De door Nederland afgegeven exportvergunningen voor grafiet betreffen allemaal vergunningen voor grafiet in de vorm van buisjes of andere componenten die in een atoomabsorptiespectrometer worden gebruikt. Dit is standaard apparatuur voor chemische analyse. Deze apparatuur komt in zeer veel laboratoria voor en wordt niet gebruikt in kerncentrales. Deze grafietcomponenten zijn zowel qua structuur als vorm ten enenmale ongeschikt voor gebruik in een kernreactor. Wegens slijtage moeten de componenten van het bewuste type spectrometer regelmatig vervangen worden. In Nederland is een distributiecentrum voor analyseapparatuur gevestigd en derhalve wordt regelmatig vergunning verleend voor de uitvoer van componenten.

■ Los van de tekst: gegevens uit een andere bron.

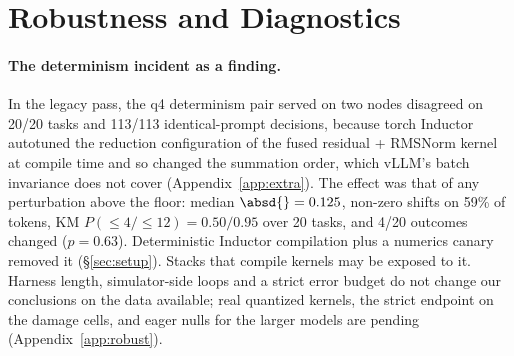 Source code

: \section{Robustness and Diagnostics}
\label{sec:diagnostics}

\paragraph{The determinism incident as a finding.} In the legacy pass, the q4 determinism pair served on two nodes disagreed on 20/20 tasks and 113/113 identical-prompt decisions, because torch Inductor autotuned the reduction configuration of the fused residual + RMSNorm kernel at compile time and so changed the summation order, which vLLM's batch invariance does not cover (Appendix~\ref{app:extra}). The effect was that of any perturbation above the floor: median $\absd{} = 0.125$, non-zero shifts on 59\% of tokens, KM $P(\le 4 / \le 12) = 0.50 / 0.95$ over 20 tasks, and 4/20 outcomes changed ($p = 0.63$). Deterministic Inductor compilation plus a numerics canary removed it (\S\ref{sec:setup}). Stacks that compile kernels may be exposed to it. Harness length, simulator-side loops and a strict error budget \citep{jang2026flat} do not change our conclusions on the data available; real quantized kernels, the strict endpoint on the damage cells, and eager nulls for the larger models are pending (Appendix~\ref{app:robust}).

Resumerend berustte het verband dat door NOVA gelegd werd tussen de door Nederland afgegeven vergunningen en stoffen die bij uraniumverrijking gebruikt zouden kunnen worden dus op een misverstand over nummers van posten op oude en actuele goederenlijsten. Een misverstand dat eenvoudig voorkomen had kunnen worden, indien NOVA de gebruikelijke procedure van hoor en wederhoor zou hebben toegepast.